----- SOURCE MATERIAL -----

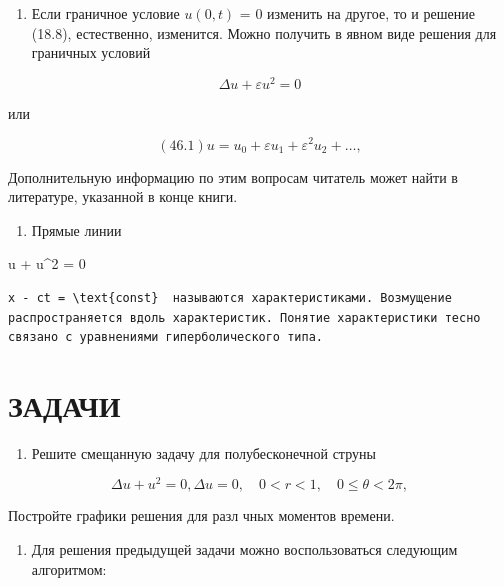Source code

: \documentclass[
  ukrainian,
]{article}
\providecommand{\tightlist}{%
  \setlength{\itemsep}{0pt}\setlength{\parskip}{0pt}}
\begin{document}
\begin{enumerate}
\def\labelenumi{\arabic{enumi}.}
\setcounter{enumi}{1}
\tightlist
\item
  Если граничное условие \(u(0, t)\) = 0 изменить на другое, то и
  решение (18.8), естественно, изменится. Можно получить в явном виде
  решения для граничных условий
\end{enumerate}

\[
\Delta u + \varepsilon u^2 = 0
\]

или

\[
(46.1) u = u_0 + \varepsilon u_1 + \varepsilon^2 u_2 + \dots,
\]

Дополнительную информацию по этим вопросам читатель может найти в
литературе, указанной в конце книги.

\begin{enumerate}
\def\labelenumi{\arabic{enumi}.}
\setcounter{enumi}{2}
\tightlist
\item
  Прямые линии
\end{enumerate}

 u + u\^{}2 = 0

\begin{verbatim}
x - ct = \text{const}  называются характеристиками. Возмущение распространяется вдоль характеристик. Понятие характеристики тесно связано с уравнениями гиперболического типа.
\end{verbatim}

\section{ЗАДАЧИ}\label{ux437ux430ux434ux430ux447ux438-4}

\begin{enumerate}
\def\labelenumi{\arabic{enumi}.}
\tightlist
\item
  Решите смещанную задачу для полубесконечной струны
\end{enumerate}

\[
\Delta u + u^2 = 0,
\Delta u = 0, \quad 0 < r < 1, \quad 0 \le \theta < 2\pi,
\]

Постройте графики решения для разл чных моментов времени.

\begin{enumerate}
\def\labelenumi{\arabic{enumi}.}
\setcounter{enumi}{1}
\tightlist
\item
  Для решения предыдущей задачи можно воспользоваться следующим
  алгоритмом:
\end{enumerate}
\end{document}

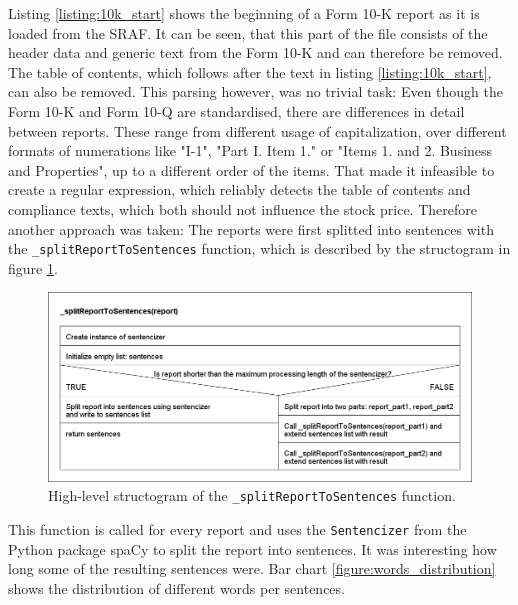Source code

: \FloatBarrier

Listing \ref{listing:10k_start} shows the beginning of a Form 10-K report as it is loaded from the \ac{SRAF}.
It can be seen, that this part of the file consists of the header data and generic text from the Form 10-K and can therefore be removed.
The table of contents, which follows after the text in listing \ref{listing:10k_start}, can also be removed.
This parsing however, was no trivial task:
Even though the Form 10-K and Form 10-Q are standardised, there are differences in detail between reports.
These range from different usage of capitalization, over different formats of numerations like "I-1", "Part I. Item 1." or "Items 1. and 2. Business and Properties", up to a different order of the items.
That made it infeasible to create a regular expression, which reliably detects the table of contents and compliance texts, which both should not influence the stock price.
Therefore another approach was taken: The reports were first splitted into sentences with the \texttt{\_splitReportToSentences} function, which is described by the structogram in figure \ref{figure:structogram_splitReportToSentences}.
\begin{figure}[h]
    \centering
    \includegraphics[width=1\textwidth]{figures/structogram_splitReportToSentences.png}
    \caption{High-level structogram of the \texttt{\_splitReportToSentences} function.}
    \label{figure:structogram_splitReportToSentences}
\end{figure}
This function is called for every report and uses the \texttt{Sentencizer} from the Python package spaCy to split the report into sentences.
It was interesting how long some of the resulting sentences were.
Bar chart \ref{figure:words_distribution} shows the distribution of different words per sentences.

-----

Each line containing the word "removed" needs to be copied from the data above.

It can be seen, that this part of the file consists of the header data and generic text from the Form 10-K and can therefore be removed.
The table of contents, which follows after the text in listing \ref{listing:10k_start}, can also be removed.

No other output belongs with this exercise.